What you will do: From the entries below, return exactly the lines beginning at the one that contains "RTVS는 SQL Server" and ending at the one that contains "- [Microsoft Machine", both of them included, and only those lines.

======== Supplied records ========

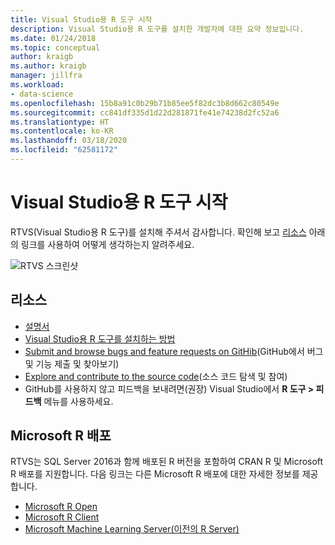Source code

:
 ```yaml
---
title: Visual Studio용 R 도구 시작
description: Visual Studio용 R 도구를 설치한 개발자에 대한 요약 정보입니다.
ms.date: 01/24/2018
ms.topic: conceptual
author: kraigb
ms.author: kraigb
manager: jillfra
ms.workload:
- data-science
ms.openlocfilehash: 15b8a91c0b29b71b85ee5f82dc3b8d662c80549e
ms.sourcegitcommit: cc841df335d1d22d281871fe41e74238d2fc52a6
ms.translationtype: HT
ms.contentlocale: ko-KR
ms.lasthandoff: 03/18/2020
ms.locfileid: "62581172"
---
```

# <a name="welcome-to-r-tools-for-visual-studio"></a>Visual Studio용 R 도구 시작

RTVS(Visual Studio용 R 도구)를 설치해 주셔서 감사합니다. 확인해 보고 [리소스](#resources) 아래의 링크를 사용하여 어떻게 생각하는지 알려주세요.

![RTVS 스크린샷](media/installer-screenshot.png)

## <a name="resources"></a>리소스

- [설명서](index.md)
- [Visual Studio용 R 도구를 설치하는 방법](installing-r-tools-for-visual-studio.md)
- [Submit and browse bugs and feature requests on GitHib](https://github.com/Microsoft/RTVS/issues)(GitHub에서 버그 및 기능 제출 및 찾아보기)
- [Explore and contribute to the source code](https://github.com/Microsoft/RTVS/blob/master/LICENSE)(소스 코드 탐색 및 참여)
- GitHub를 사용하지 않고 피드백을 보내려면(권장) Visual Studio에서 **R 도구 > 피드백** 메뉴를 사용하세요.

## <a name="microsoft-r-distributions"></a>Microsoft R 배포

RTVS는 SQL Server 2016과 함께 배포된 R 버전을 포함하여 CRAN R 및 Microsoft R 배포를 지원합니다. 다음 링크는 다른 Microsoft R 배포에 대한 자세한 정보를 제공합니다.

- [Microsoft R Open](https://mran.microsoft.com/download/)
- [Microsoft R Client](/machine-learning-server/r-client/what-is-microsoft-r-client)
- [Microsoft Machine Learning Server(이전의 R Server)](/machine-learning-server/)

========
======== Supplied records ========

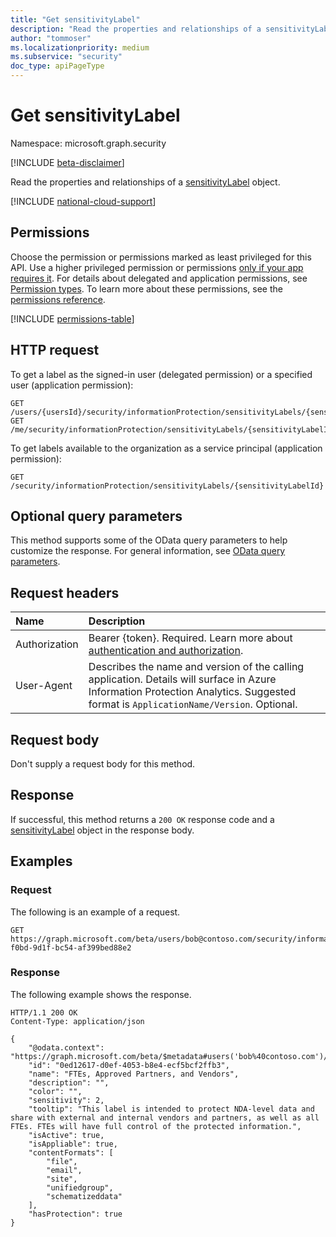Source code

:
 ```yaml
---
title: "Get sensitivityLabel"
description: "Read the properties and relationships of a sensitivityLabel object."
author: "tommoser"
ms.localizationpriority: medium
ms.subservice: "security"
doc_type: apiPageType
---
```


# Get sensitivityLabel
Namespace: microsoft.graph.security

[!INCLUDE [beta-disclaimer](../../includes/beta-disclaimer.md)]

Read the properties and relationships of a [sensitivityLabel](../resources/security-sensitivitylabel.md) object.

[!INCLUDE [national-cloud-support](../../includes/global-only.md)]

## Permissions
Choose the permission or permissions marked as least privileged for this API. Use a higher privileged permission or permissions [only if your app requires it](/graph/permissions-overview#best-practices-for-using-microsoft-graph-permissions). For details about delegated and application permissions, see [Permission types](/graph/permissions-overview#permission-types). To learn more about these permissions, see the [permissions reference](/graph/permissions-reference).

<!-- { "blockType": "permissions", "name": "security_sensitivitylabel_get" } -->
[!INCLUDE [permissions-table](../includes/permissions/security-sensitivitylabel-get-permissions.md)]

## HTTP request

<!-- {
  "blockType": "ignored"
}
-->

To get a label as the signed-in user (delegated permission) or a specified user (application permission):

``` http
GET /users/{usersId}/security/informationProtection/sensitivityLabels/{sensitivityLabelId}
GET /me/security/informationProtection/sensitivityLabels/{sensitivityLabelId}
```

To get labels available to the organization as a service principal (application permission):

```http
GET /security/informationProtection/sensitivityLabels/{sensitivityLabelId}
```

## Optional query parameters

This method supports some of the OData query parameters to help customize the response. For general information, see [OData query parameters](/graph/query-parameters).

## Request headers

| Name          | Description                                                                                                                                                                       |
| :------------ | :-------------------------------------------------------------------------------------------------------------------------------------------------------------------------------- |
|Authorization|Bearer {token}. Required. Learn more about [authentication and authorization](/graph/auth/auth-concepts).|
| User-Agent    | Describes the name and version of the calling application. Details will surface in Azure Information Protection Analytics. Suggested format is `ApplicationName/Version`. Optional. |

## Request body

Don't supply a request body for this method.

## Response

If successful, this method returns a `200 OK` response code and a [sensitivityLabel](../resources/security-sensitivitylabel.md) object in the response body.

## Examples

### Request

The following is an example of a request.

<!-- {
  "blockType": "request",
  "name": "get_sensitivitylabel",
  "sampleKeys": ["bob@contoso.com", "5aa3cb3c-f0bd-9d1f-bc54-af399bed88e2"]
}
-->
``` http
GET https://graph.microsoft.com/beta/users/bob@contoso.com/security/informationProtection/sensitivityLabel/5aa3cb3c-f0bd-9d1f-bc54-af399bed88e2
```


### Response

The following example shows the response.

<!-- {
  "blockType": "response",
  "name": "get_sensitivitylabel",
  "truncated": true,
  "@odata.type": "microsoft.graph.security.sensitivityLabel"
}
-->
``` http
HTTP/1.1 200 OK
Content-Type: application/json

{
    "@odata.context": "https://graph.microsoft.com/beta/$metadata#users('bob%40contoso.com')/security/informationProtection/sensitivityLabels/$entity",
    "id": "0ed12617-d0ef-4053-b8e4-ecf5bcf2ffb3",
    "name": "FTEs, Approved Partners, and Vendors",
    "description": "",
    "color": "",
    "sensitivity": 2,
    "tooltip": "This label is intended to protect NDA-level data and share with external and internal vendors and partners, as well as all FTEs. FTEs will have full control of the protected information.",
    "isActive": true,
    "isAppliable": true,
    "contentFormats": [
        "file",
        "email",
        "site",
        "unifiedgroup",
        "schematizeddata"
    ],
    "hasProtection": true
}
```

========

Solution for this exercise:
RTVS는 SQL Server 2016과 함께 배포된 R 버전을 포함하여 CRAN R 및 Microsoft R 배포를 지원합니다. 다음 링크는 다른 Microsoft R 배포에 대한 자세한 정보를 제공합니다.

- [Microsoft R Open](https://mran.microsoft.com/download/)
- [Microsoft R Client](/machine-learning-server/r-client/what-is-microsoft-r-client)
- [Microsoft Machine Learning Server(이전의 R Server)](/machine-learning-server/)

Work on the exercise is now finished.